Your task => Nothing but the lines from the start of the entries below through the line containing "В практической интерпретации" should appear in the answer, copied exactly and free of pictures.

Items listed in a dataset:
Content starts
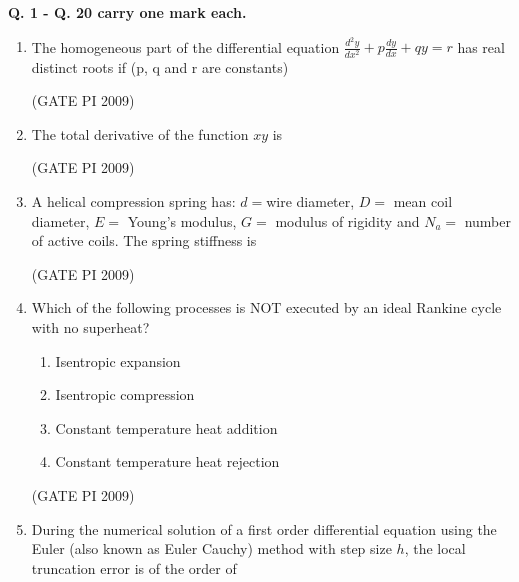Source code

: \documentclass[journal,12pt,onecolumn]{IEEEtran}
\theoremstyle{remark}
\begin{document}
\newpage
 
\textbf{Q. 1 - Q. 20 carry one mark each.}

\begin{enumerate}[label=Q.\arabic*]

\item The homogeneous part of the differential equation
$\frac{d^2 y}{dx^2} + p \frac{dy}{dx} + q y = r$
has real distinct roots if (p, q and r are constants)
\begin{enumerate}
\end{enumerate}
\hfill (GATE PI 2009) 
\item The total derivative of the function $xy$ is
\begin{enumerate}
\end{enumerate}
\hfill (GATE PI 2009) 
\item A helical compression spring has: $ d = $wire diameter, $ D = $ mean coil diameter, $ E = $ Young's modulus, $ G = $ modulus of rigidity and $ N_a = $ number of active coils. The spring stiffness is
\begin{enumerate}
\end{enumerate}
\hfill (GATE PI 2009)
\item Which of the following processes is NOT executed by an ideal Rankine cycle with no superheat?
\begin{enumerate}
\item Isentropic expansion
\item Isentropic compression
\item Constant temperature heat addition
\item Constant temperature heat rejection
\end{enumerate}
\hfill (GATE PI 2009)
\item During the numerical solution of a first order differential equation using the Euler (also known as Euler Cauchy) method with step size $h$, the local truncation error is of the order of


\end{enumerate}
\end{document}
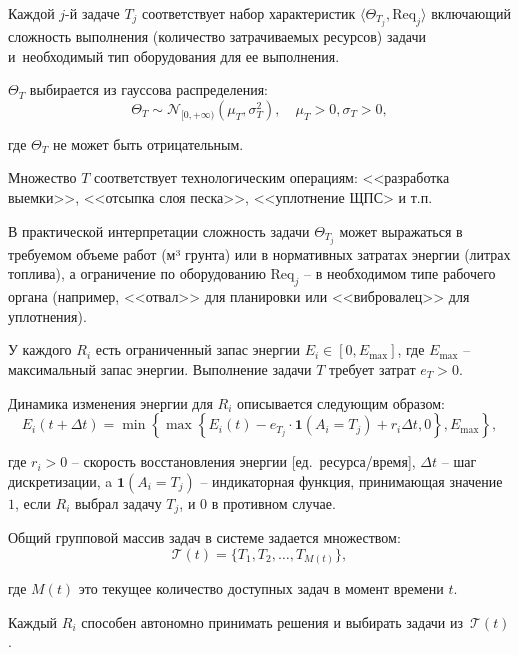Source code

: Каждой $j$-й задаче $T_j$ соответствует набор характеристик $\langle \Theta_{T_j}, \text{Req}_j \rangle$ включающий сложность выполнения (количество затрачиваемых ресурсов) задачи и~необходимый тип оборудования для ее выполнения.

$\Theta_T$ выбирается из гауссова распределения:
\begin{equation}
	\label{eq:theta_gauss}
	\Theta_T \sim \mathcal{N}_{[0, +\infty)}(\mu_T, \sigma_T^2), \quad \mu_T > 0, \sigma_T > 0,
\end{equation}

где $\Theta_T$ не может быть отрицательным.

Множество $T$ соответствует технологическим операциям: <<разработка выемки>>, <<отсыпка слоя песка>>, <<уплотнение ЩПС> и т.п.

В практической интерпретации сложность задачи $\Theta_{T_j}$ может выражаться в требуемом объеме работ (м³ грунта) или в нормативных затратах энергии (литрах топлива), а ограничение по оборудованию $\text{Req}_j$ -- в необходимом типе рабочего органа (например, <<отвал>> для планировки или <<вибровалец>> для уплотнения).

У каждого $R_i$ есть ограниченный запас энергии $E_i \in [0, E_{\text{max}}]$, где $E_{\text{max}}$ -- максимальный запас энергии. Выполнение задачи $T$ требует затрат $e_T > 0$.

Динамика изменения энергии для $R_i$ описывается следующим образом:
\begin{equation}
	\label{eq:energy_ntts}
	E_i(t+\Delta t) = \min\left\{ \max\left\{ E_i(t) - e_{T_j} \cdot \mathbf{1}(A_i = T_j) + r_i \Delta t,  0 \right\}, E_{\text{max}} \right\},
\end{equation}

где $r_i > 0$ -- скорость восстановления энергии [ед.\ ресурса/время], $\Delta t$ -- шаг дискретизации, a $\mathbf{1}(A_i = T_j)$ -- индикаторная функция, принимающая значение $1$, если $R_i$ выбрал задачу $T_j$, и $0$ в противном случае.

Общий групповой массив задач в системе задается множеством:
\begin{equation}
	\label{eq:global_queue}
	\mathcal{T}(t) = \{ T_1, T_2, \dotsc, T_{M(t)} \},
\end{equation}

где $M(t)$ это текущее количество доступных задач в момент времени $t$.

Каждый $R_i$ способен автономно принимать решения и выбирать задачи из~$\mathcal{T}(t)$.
Content ends
Answer section =>
Source code

: \documentclass[journal,12pt,onecolumn]{IEEEtran}
\theoremstyle{remark}
\begin{document}
\newpage
 
\textbf{Q. 1 - Q. 20 carry one mark each.}

\begin{enumerate}[label=Q.\arabic*]

\item The homogeneous part of the differential equation
$\frac{d^2 y}{dx^2} + p \frac{dy}{dx} + q y = r$
has real distinct roots if (p, q and r are constants)
\begin{enumerate}
\end{enumerate}
\hfill (GATE PI 2009) 
\item The total derivative of the function $xy$ is
\begin{enumerate}
\end{enumerate}
\hfill (GATE PI 2009) 
\item A helical compression spring has: $ d = $wire diameter, $ D = $ mean coil diameter, $ E = $ Young's modulus, $ G = $ modulus of rigidity and $ N_a = $ number of active coils. The spring stiffness is
\begin{enumerate}
\end{enumerate}
\hfill (GATE PI 2009)
\item Which of the following processes is NOT executed by an ideal Rankine cycle with no superheat?
\begin{enumerate}
\item Isentropic expansion
\item Isentropic compression
\item Constant temperature heat addition
\item Constant temperature heat rejection
\end{enumerate}
\hfill (GATE PI 2009)
\item During the numerical solution of a first order differential equation using the Euler (also known as Euler Cauchy) method with step size $h$, the local truncation error is of the order of


\end{enumerate}
\end{document}
Source code

: Каждой $j$-й задаче $T_j$ соответствует набор характеристик $\langle \Theta_{T_j}, \text{Req}_j \rangle$ включающий сложность выполнения (количество затрачиваемых ресурсов) задачи и~необходимый тип оборудования для ее выполнения.

$\Theta_T$ выбирается из гауссова распределения:
\begin{equation}
	\label{eq:theta_gauss}
	\Theta_T \sim \mathcal{N}_{[0, +\infty)}(\mu_T, \sigma_T^2), \quad \mu_T > 0, \sigma_T > 0,
\end{equation}

где $\Theta_T$ не может быть отрицательным.

Множество $T$ соответствует технологическим операциям: <<разработка выемки>>, <<отсыпка слоя песка>>, <<уплотнение ЩПС> и т.п.

В практической интерпретации сложность задачи $\Theta_{T_j}$ может выражаться в требуемом объеме работ (м³ грунта) или в нормативных затратах энергии (литрах топлива), а ограничение по оборудованию $\text{Req}_j$ -- в необходимом типе рабочего органа (например, <<отвал>> для планировки или <<вибровалец>> для уплотнения).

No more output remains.